MAINE, USA — What a week of weather. From flash flooding and accumulating hail to a confirmed tornado, it has been busy in Maine. Now that things are finally quiet, here's a recap of the severe weather reports out of Maine from the last week.
Wednesday, July 8:
The set up for severe weather in Maine last Wednesday was pretty impressive, and one of the better setups we've seen so far this spring and summer.
There was plenty of energy for storms to use, with just enough wind to get the storms strong and organized. With conditions favoring strong storms, a severe thunderstorm watch was issued for most of Maine.
This forecast verified pretty well. By early afternoon, storms had already started firing up.
Storms became strong to severe as they moved through western Maine. Some of the more impressive storm reports were associated with these storms, where wind gusts ripped up trees and took power lines down with them.
Some wind gusts exceeded the severe limits of 58 mph and were measured in the 60 mph range. However, the most impressive wind gust was an 85 mph gust reported by the Rangeley fire department.

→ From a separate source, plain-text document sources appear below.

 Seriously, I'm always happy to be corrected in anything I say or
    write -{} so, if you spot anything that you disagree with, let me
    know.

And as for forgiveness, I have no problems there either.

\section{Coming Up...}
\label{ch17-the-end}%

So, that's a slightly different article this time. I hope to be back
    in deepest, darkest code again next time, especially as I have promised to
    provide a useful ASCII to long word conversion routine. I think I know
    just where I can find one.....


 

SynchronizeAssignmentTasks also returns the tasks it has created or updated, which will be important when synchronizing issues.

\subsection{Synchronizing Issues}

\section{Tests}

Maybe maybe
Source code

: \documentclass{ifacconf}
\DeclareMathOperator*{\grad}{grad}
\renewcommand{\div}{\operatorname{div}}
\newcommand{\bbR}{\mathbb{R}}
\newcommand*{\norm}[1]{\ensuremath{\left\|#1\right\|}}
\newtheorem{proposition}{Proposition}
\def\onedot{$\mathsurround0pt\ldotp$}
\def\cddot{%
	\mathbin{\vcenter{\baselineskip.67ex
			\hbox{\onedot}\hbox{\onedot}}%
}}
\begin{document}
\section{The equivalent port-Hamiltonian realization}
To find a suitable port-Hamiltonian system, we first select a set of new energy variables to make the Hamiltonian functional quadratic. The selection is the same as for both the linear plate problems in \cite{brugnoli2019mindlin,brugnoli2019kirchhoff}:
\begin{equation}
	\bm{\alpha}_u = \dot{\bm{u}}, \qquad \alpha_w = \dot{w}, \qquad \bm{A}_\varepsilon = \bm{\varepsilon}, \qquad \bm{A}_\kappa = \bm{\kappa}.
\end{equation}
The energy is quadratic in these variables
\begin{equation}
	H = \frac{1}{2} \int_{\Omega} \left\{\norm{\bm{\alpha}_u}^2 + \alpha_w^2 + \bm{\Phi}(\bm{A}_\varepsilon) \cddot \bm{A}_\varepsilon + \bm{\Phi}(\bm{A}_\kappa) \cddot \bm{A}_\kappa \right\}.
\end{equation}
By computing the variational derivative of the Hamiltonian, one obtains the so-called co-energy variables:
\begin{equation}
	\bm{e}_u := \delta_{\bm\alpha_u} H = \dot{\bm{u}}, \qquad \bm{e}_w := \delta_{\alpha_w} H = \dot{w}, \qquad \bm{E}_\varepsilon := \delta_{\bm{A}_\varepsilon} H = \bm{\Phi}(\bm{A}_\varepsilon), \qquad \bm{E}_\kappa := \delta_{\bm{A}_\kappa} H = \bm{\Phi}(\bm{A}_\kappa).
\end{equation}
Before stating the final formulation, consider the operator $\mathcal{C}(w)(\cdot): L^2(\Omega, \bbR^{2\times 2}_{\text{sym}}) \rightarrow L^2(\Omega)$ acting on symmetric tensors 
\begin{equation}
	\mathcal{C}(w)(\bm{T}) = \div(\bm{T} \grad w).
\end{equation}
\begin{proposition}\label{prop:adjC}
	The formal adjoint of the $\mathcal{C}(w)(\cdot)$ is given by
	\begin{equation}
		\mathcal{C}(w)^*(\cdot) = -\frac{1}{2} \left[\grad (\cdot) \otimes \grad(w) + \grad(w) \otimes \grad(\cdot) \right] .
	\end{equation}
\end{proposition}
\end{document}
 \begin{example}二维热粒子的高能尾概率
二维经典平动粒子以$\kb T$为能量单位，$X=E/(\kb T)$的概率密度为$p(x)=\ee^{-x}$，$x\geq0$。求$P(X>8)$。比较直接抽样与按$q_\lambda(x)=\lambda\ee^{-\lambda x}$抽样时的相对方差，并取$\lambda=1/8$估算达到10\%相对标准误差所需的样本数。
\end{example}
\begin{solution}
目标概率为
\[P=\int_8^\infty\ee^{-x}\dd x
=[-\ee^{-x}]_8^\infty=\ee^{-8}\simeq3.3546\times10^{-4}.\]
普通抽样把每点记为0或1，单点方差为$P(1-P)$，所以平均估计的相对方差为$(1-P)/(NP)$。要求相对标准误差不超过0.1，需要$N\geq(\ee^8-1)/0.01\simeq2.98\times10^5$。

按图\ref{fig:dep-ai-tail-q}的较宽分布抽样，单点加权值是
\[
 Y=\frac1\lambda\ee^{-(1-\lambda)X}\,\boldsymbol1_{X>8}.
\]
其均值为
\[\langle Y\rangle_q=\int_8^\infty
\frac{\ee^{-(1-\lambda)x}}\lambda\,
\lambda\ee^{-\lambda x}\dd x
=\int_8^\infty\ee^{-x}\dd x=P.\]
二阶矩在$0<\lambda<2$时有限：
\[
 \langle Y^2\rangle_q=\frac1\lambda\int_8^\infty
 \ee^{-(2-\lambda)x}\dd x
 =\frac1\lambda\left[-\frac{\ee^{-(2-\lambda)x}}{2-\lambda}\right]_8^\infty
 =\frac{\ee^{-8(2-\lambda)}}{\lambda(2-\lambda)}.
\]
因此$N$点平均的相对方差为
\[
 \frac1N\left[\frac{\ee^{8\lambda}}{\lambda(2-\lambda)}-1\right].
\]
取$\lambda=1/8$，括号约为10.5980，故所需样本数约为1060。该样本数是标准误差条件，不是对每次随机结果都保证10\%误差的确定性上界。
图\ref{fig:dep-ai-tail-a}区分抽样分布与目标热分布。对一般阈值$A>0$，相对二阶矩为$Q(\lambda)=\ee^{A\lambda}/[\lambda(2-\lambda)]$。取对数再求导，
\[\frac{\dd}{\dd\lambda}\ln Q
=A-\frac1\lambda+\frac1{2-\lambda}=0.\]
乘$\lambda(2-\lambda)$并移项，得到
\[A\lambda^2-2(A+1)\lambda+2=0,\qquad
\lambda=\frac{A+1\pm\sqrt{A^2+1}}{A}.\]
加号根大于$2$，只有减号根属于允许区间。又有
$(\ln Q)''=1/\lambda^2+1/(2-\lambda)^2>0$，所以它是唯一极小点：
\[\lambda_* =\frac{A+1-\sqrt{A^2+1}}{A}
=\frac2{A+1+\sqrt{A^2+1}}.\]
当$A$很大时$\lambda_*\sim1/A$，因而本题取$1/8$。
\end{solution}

Wind wasn't the only thing to affect the mountains. Hail was also reported in a lot of thunderstorms on Wednesday.
While the hail wasn't as big of a story, half dollar size hailstones were still reported in East Dixfield.
Storms wrapped up Wednesday evening, with the next big event occurring on Saturday.
Saturday, July 11:
Saturday showed a threat for thunderstorms, but all in all the severe risk looked a bit more impressive to our west.
By the early afternoon, a thunderstorm had fired up in New Hampshire and was moving into Maine.
As it did, it began to ingest a bit more rotation. The storm organized quickly into a small supercell.
Supercell thunderstorms are characterized by their mesocyclones, which are intense, rotating updrafts. In other words, these are strong and organized storms. They also are the ones that need to be monitored for potential tornado development.
This one in particular had some really impressive rotation with it. The result was a confirmed tornado in western Maine.
It was on the ground for 4.8 miles and caused quite a bit of damage along its path. Take a look below.
This was the only storm that was warned on Saturday, and a lot of things worked in the storm's favor to make a tornado form. Meteorologist Ryan Breton wrote a great post on the science behind the storm: Why western Maine was hit by a tornado Saturday
Thankfully, no injuries nor fatalities were reported with the tornado.
Tuesday, July 14
Last, but certainly not least, were the storms on Tuesday.
Showers and storms fired fairly early in the day, with severe warnings in southwestern Maine starting up 8:30 a.m.
The environment was favorable for some hail development in the storms as well as very heavy rain.
As the storms moved in, hail became plentiful through Arundel, Saco, and Biddeford.
The videos and pictures looked like something you'd expect from a snowstorm in the middle of winter. Roads were coated with hail and the videos showed quite a bit of white falling from the sky.
Check out this video from Biddeford, as shared by NEWS CENTER Maine's own Kim Charland.
In Sanford, hail was also the big weather story. At Marc Motors in Sanford, over 1,000 vehicles suffered from hail damage. Read more on that below.
Heavy rain also caused some issues across the state. Multiple flash flood warnings were issued in Maine, with torrential downpours causing issues around the state.
In Rumford, some parking lots had standing water in them. Areas of poor drainage around Maine also observed some nuisance flooding.
It was a little more extreme in South Bristol, where roads were closed after being washed out.
All in all, Maine had some wild weather this past week. Thankfully, the upcoming forecast looks a bit calmer, with a more typical summer forecast and some quiet weather mixed in.